2. Share simple facts and give clear information about how to reduce risk of infection in words older people with/without cognitive impairment can understand
3. Make sure to have access to any medications that you are currently using for underlying health condition
4. Be prepared and know in advance where and how to get practical help if needed, like booking a taxi or food and requesting medical care.
5. Learn simple daily physical exercises to perform at home
6. Keep regular routines and schedules
Messages for people in isolation/Quarantine
1. Stay connect and maintain your social networks.
2. Pay attention to your own needs and feelings during stress.
3. Enjoy and relax in healthy activities. Exercise regularly, keep regular sleep routines and eat healthy food.
4. Do not bother about a near-constant stream of news reports about an outbreak as this can cause anyone to feel anxious or distressed.
1. Every individual of family should practice self-care
2. Keep up a routine and maintain discipline
3. Talk to your family members frequently or when needed
4. To limit excessive exposure to media
5. Acknowledge your fear and anxiety, and then find ways to divert your attention
6. Avoid making major life decisions.
For Substance Users
1. To avoid use of tobacco or alcohol or drugs as much as possible
2. Talk to a friend, family member or a professional counsellor
3. To try Intellectual activities like brain games and other video games
4. To try Art therapy like painting, craft etc.
5. To replace substance use, put on patches or use substitutes
6. To find stress moderators like watching reading and listening
7. To practice Self-Hypnosis
Now, all the coping mechanisms that people would normally use to entertain have been blocked because of the imposition of nationwide curfew and lockdown. ‘For example, people used to be able to visit shrines. This would help them psychologically cope with the pressures, or they would visit their friends and relatives and share their troubles… but all this is impossible in the prevailing conditions. Normally, you would feel productive when you go out for a routine work. But now things have changed as people feel helpless and locked up in their homes, fearing for their lives because of cov transmission.
Things are not likely to improve soon, said Dr OM Prakash, ‘These symptoms will take at least six months to wear off provided things become normal. Wuhan, China had a lockdown period of 75 days but people are still living in curfew like conditions for their own safety as they fear resurrection of CoV in their city.
Sensing the need many Psychiatric organizations and individuals have started to give attention toward the mental problems in current outbreak and have been trying to give solutions.
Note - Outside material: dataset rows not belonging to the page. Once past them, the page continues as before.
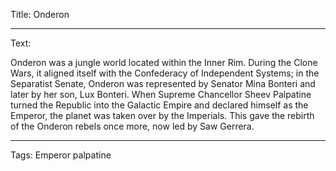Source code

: Title: Onderon

----

Text: 

Onderon was a jungle world located within the Inner Rim. During the Clone Wars, it aligned itself with the Confederacy of Independent Systems; in the Separatist Senate, Onderon was represented by Senator Mina Bonteri and later by her son, Lux Bonteri. When Supreme Chancellor Sheev Palpatine turned the Republic into the Galactic Empire and declared himself as the Emperor, the planet was taken over by the Imperials. This gave the rebirth of the Onderon rebels once more, now led by Saw Gerrera.

----

Tags: Emperor palpatine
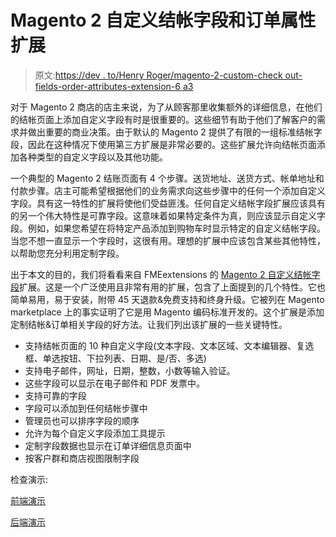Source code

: # Magento 2 自定义结帐字段和订单属性扩展

> 原文:[https://dev . to/Henry Roger/magento-2-custom-check out-fields-order-attributes-extension-6 a3](https://dev.to/henryroger/magento-2-custom-checkout-fields-order-attributes-extension-6a3)

对于 Magento 2 商店的店主来说，为了从顾客那里收集额外的详细信息，在他们的结帐页面上添加自定义字段有时是很重要的。这些细节有助于他们了解客户的需求并做出重要的商业决策。由于默认的 Magento 2 提供了有限的一组标准结帐字段，因此在这种情况下使用第三方扩展是非常必要的。这些扩展允许向结帐页面添加各种类型的自定义字段以及其他功能。

一个典型的 Magento 2 结账页面有 4 个步骤。送货地址、送货方式、帐单地址和付款步骤。店主可能希望根据他们的业务需求向这些步骤中的任何一个添加自定义字段。具有这一特性的扩展将使他们受益匪浅。任何自定义结帐字段扩展应该具有的另一个伟大特性是可靠字段。这意味着如果特定条件为真，则应该显示自定义字段。例如，如果您希望在将特定产品添加到购物车时显示特定的自定义结帐字段。当您不想一直显示一个字段时，这很有用。理想的扩展中应该包含某些其他特性，以帮助您充分利用定制字段。

出于本文的目的，我们将看看来自 FMEextensions 的 [Magento 2 自定义结帐字段](https://marketplace.magento.com/fme-checkout-order-attributes-fields.html)扩展。这是一个广泛使用且非常有用的扩展，包含了上面提到的几个特性。它也简单易用，易于安装，附带 45 天退款&免费支持和终身升级。它被列在 Magento marketplace 上的事实证明了它是用 Magento 编码标准开发的。这个扩展是添加定制结帐&订单相关字段的好方法。让我们列出该扩展的一些关键特性。

*   支持结帐页面的 10 种自定义字段(文本字段、文本区域、文本编辑器、复选框、单选按钮、下拉列表、日期、是/否、多选)
*   支持电子邮件，网址，日期，整数，小数等输入验证。
*   这些字段可以显示在电子邮件和 PDF 发票中。
*   支持可靠的字段
*   字段可以添加到任何结帐步骤中
*   管理员也可以排序字段的顺序
*   允许为每个自定义字段添加工具提示
*   定制字段数据也显示在订单详细信息页面中
*   按客户群和商店视图限制字段

检查演示:

[前端演示](https://mag2-checkout.fmeplugins.net/additionalcheckoutattributes/)

[后端演示](https://mag2-checkout.fmeplugins.net/additionalcheckoutattributes/admin_4ce40dc/)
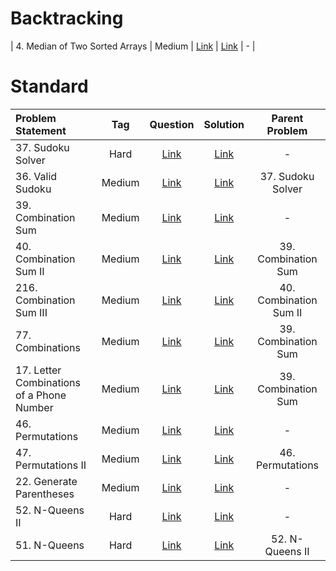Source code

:# Backtracking

| 4. Median of Two Sorted Arrays | Medium  | [Link]() | [Link]() | - |


# Standard
| Problem Statement                                          | Tag   |  Question  | Solution  | Parent Problem        |
| :------------------------------------------------------    | :---: | :-------:  | :-------: | :----------------:    |
| 37. Sudoku Solver | Hard  | [Link](https://leetcode.com/problems/sudoku-solver/) | [Link](https://github.com/aatman-24/DSA/blob/main/LeetCode/Hard/37.%20Sudoku%20Solver.cpp) | - |
| 36. Valid Sudoku | Medium  | [Link](https://leetcode.com/problems/valid-sudoku/) | [Link](https://github.com/aatman-24/DSA/blob/main/LeetCode/Medium/36.%20Valid%20Sudoku.cpp) | 37. Sudoku Solver |
| 39. Combination Sum | Medium  | [Link](https://leetcode.com/problems/combination-sum/) | [Link](https://github.com/aatman-24/DSA/blob/main/LeetCode/Medium/39.%20Combination%20Sum.cpp) | - |
| 40. Combination Sum II | Medium  | [Link](https://leetcode.com/problems/combination-sum-ii/) | [Link](https://github.com/aatman-24/DSA/blob/main/LeetCode/Medium/40.%20Combination%20Sum%20II.cpp) | 39. Combination Sum |
| 216. Combination Sum III | Medium  | [Link](https://leetcode.com/problems/combination-sum-iii/) | [Link](https://github.com/aatman-24/DSA/blob/main/LeetCode/Medium/216.%20Combination%20Sum%20III.cpp) | 40. Combination Sum II |
| 77. Combinations | Medium  | [Link](https://leetcode.com/problems/combinations/) | [Link](https://github.com/aatman-24/DSA/blob/main/LeetCode/Medium/77.%20Combinations.cpp) | 39. Combination Sum |
| 17. Letter Combinations of a Phone Number | Medium  | [Link](https://leetcode.com/problems/letter-combinations-of-a-phone-number/) | [Link](https://github.com/aatman-24/DSA/blob/main/LeetCode/Medium/17.%20Letter%20Combinations%20of%20a%20Phone%20Number.cpp) | 39. Combination Sum |
| 46. Permutations | Medium  | [Link](https://leetcode.com/problems/permutations/) | [Link](https://github.com/aatman-24/DSA/blob/main/LeetCode/Medium/46.%20Permutations.cpp) | - |
| 47. Permutations II | Medium  | [Link](https://leetcode.com/problems/permutations-ii/) | [Link](https://github.com/aatman-24/DSA/blob/main/LeetCode/Medium/47.%20Permutations%20II.cpp) | 46. Permutations  |
| 22. Generate Parentheses | Medium  | [Link](https://leetcode.com/problems/generate-parentheses/) | [Link](https://github.com/aatman-24/DSA/blob/main/LeetCode/Medium/22.%20Generate%20Parentheses.cpp) | - |
| 52. N-Queens II | Hard  | [Link](https://leetcode.com/problems/n-queens-ii/) | [Link](https://github.com/aatman-24/DSA/blob/main/LeetCode/Hard/52.%20N-Queens%20II.cpp) | - |
| 51. N-Queens | Hard  | [Link](https://leetcode.com/problems/n-queens/) | [Link](https://github.com/aatman-24/DSA/blob/main/LeetCode/Hard/51.%20N-Queens.cpp) | 52. N-Queens II |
For example, Indian Psychiatric Society through network of 656 Volunteers/Psychiatrists from all over India is providing online consultation services, the Psychiatric Society of Goa (PSG) has started a service called Covidav to provide free online psychological evaluation and treatment to citizens during the lockdown etc.
About Dr Rachna Agarwal
Dr Rachna Agarwal is Associate Professor in the Department of Neurochemistry in Institute of Human Behaviour & Allied Sciences(IHBAS). She has authored/co-authored more than 37 research publications and several books in the area of Neurosciences. She has been involved in teaching UG and PGs in leading medical colleges of India.
About Dr Om Prakash
Dr. Om Prakash is Psychiatrist by profession and is Associate Professor, Department of Psychiatry in IHBAS. His areas of interest include Schizophrenia, Manic-Depressive Psychosis, Depression, Anxiety, Neurosis and other similar Neurosis and Psycho Somatic Disorders. He is also involve in providing Psychological Counselling and Interventions in Phobias Adjustment Disorders. He is member of many Professional Bodies and Editorial board of Journals.